Victoria Coombe had reported the whole visit very accurately in the Tablet. But there was then what I call “the Elizabethan espionage story”.
There was a nasty leak in the Guardian, and that revealed the fact that we remained in touch with Rome during the process. That story was very overblown. Everyone is so jumpy: the Catholic Church pours confidentiality over everything like custard (a favourite phrase of mine). Whereas an Anglo-Catholic secret is something you tell to one person at a time, a Catholic secret, a pontifical secret, is a secret everybody knows except the Pope.
….
Our vision was that whole parishes would go over. And because the whole parish was going over then obviously the vicarage and the church hall and the church would sometimes go with them because otherwise they would be empty and unsupportable but in fact that’s not what is happening….
Read the whole thing here.
The optics aren’t good. Who paid for the driver, the chaplain, the little charabanc, the hotels, meals, and did the bishop use his own time for the trip to Rome? Or are those all perks of the office for which you do not need to account?

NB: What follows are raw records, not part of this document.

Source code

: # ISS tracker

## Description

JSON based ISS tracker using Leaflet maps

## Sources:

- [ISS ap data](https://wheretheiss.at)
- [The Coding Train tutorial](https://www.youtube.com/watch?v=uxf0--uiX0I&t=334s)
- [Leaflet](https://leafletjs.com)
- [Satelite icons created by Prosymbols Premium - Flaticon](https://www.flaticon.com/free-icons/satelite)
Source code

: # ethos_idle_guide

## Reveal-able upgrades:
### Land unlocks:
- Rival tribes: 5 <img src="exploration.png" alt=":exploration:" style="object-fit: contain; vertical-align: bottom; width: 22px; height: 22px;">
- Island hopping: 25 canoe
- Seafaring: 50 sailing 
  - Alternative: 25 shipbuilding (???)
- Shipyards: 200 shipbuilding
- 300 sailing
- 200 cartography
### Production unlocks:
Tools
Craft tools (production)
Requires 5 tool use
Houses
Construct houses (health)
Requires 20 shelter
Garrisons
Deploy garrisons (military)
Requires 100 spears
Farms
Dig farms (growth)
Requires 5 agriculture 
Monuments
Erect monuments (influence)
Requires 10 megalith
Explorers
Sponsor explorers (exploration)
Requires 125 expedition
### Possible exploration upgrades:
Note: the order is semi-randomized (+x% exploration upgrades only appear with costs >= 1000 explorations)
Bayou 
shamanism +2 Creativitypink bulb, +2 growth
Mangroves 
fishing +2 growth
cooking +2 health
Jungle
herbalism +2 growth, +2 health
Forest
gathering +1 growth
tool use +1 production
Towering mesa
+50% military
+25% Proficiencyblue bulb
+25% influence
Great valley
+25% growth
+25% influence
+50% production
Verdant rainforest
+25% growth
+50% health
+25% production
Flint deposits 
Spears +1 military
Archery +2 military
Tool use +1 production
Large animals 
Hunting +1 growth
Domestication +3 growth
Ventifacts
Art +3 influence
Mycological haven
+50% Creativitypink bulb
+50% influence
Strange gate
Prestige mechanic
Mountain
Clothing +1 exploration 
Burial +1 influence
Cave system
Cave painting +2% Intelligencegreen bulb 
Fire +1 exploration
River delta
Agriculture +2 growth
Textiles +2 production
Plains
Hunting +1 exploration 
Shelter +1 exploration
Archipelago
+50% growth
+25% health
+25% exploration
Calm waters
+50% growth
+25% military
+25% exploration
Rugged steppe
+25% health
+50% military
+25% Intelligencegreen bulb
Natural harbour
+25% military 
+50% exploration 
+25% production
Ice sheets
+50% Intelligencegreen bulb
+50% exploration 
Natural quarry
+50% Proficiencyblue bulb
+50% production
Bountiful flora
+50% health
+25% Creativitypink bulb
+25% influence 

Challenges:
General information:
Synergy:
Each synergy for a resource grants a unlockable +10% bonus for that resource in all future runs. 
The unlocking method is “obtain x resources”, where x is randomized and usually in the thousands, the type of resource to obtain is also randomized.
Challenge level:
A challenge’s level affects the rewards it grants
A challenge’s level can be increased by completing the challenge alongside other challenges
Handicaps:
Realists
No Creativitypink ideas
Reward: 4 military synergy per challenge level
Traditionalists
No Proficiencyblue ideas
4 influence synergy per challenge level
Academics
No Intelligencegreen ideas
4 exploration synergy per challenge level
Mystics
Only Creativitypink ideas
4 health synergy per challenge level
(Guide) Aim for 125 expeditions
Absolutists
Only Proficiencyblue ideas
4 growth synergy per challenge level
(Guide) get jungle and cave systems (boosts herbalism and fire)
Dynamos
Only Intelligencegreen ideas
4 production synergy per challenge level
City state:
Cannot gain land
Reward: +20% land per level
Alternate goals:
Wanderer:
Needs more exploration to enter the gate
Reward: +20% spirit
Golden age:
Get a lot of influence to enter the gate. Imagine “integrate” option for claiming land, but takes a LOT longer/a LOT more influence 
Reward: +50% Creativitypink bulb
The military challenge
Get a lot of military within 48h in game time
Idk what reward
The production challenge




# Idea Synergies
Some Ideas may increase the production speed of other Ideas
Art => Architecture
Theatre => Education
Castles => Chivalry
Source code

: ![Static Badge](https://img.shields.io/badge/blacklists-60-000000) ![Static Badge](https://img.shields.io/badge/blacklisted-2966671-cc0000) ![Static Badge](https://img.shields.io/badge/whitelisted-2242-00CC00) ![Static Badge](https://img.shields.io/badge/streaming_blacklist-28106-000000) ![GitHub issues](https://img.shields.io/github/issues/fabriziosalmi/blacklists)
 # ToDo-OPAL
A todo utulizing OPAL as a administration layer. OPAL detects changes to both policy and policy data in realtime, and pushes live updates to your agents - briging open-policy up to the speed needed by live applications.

Check out the cover photo of the new online journal for the Ordinariate. The Tablet reports, “Substantial donations have been received in support of the new ordinariate for groups of Anglicans wishing to be received into the Catholic Church, with at least two donors – the St Barnabas Society and The Catholic League – pledging tens of thousand of pounds.”
Meanwhile, the pope is having trouble with his own right wing.
Last, but not least, everyone agrees the Ordinariate is trivial in size and significance. The ABC may be feeling like Brer Rabbit in his cozy briar patch just about now, glad to be free of Burnham et al.